_WHAT YOU WILL DO_
Give back exactly the lines from the start of the listing to the line containing "- Responsive and", inclusive, and nothing beyond them.

_PROVIDED INFORMATION_
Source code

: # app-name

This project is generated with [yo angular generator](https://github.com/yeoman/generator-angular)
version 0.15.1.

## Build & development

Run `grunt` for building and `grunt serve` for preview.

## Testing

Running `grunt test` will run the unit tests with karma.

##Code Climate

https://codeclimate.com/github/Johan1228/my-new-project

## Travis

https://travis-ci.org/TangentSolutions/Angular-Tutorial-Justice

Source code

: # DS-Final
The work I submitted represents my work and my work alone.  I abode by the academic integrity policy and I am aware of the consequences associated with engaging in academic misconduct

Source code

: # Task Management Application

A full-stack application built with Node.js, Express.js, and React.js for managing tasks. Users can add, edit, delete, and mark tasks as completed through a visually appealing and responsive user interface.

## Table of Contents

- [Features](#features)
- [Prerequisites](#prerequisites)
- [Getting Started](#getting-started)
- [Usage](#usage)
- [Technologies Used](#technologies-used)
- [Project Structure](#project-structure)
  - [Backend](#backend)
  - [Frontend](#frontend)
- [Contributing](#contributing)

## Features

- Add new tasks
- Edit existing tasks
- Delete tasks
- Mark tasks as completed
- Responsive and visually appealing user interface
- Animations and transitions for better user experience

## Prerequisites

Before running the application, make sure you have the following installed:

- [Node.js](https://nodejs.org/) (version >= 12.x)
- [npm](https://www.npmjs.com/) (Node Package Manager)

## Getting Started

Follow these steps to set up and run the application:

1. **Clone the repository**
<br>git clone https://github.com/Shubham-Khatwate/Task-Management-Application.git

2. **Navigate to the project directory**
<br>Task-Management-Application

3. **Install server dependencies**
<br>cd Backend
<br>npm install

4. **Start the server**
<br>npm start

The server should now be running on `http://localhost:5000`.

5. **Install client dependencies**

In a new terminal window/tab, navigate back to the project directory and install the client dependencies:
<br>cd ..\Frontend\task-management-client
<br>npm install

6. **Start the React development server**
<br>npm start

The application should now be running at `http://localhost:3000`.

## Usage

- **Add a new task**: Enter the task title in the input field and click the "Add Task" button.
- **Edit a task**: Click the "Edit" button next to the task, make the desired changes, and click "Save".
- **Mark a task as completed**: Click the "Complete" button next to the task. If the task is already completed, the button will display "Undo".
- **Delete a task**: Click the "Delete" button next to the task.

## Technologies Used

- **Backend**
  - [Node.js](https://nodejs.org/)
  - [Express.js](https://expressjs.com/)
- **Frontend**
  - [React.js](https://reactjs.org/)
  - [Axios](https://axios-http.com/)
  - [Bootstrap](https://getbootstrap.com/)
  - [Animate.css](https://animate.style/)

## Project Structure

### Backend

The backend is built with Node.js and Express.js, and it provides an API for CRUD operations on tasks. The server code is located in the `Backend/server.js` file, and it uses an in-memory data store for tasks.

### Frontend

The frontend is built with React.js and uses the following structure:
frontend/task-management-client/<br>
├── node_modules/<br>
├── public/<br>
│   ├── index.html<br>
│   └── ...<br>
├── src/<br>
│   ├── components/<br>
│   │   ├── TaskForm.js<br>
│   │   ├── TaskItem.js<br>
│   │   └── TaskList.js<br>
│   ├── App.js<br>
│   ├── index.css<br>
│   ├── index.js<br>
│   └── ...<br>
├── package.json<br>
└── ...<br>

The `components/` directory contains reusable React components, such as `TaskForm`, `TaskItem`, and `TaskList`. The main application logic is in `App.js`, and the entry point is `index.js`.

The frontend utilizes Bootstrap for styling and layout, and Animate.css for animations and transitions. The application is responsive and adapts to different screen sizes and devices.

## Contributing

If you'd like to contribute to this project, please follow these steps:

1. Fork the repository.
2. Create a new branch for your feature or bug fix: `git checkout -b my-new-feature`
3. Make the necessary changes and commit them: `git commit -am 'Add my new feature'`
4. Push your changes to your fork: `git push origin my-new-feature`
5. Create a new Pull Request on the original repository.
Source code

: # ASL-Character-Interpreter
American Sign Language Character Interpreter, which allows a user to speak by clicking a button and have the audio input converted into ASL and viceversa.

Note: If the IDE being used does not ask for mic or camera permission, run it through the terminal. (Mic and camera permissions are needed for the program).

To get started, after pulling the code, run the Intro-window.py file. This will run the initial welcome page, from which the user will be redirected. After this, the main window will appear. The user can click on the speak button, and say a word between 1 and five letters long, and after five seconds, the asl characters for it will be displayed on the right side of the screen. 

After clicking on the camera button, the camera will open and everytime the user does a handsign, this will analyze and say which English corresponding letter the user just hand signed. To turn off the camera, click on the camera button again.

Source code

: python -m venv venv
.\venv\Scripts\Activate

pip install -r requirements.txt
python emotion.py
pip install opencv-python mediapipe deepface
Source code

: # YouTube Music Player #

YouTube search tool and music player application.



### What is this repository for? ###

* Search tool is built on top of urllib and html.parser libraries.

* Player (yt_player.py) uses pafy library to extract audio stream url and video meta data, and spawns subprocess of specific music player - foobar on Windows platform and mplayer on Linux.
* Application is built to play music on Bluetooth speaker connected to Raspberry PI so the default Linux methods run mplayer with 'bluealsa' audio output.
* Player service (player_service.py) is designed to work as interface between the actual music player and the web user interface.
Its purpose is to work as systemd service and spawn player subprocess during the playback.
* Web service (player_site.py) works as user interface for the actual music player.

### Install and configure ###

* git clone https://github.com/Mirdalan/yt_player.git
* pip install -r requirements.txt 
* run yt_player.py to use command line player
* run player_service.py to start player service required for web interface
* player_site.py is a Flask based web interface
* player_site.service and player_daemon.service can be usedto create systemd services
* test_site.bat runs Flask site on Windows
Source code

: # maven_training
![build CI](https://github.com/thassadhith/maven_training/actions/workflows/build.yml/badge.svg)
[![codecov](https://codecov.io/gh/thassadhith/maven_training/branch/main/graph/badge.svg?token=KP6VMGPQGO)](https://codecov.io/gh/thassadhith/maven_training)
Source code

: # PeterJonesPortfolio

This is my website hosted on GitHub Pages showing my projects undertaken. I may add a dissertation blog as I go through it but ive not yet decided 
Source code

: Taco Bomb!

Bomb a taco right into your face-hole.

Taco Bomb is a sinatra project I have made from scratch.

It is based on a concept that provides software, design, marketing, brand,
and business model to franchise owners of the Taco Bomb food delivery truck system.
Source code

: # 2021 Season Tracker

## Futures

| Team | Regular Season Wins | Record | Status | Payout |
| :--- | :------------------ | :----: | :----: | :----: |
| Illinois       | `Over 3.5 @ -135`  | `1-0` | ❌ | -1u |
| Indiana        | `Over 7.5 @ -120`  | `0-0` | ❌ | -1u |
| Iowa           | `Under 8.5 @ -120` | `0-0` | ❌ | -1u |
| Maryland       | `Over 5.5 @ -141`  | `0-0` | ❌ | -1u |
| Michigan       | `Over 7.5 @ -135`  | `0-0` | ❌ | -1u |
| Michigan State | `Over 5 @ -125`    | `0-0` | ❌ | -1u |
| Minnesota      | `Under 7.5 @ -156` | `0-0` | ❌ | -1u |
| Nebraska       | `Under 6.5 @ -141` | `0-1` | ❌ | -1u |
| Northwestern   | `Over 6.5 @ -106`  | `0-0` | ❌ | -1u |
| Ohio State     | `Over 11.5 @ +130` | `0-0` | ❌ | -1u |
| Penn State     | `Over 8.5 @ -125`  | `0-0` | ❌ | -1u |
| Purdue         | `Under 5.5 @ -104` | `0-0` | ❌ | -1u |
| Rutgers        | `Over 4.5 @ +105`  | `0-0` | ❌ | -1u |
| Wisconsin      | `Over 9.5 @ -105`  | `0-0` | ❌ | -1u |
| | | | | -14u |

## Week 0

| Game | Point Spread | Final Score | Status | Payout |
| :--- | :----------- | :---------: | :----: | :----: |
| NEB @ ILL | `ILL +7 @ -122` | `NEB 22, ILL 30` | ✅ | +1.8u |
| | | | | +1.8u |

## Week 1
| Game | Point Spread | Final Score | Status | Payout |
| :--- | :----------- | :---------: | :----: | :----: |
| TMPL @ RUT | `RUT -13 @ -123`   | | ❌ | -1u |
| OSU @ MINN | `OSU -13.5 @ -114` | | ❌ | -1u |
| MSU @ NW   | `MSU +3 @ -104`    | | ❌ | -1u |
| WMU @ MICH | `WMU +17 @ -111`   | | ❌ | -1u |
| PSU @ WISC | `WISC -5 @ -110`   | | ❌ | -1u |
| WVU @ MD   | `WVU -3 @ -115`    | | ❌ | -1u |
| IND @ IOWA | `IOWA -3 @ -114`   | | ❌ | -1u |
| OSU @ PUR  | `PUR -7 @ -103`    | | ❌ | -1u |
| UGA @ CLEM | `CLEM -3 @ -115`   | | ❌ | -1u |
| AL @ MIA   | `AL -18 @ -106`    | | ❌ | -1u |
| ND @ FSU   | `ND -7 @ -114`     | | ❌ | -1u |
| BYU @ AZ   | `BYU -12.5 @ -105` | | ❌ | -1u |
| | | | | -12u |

_TASK RESULT_
Source code

: # app-name

This project is generated with [yo angular generator](https://github.com/yeoman/generator-angular)
version 0.15.1.

## Build & development

Run `grunt` for building and `grunt serve` for preview.

## Testing

Running `grunt test` will run the unit tests with karma.

##Code Climate

https://codeclimate.com/github/Johan1228/my-new-project

## Travis

https://travis-ci.org/TangentSolutions/Angular-Tutorial-Justice

Source code

: # DS-Final
The work I submitted represents my work and my work alone.  I abode by the academic integrity policy and I am aware of the consequences associated with engaging in academic misconduct

Source code

: # Task Management Application

A full-stack application built with Node.js, Express.js, and React.js for managing tasks. Users can add, edit, delete, and mark tasks as completed through a visually appealing and responsive user interface.

## Table of Contents

- [Features](#features)
- [Prerequisites](#prerequisites)
- [Getting Started](#getting-started)
- [Usage](#usage)
- [Technologies Used](#technologies-used)
- [Project Structure](#project-structure)
  - [Backend](#backend)
  - [Frontend](#frontend)
- [Contributing](#contributing)

## Features

- Add new tasks
- Edit existing tasks
- Delete tasks
- Mark tasks as completed
- Responsive and visually appealing user interface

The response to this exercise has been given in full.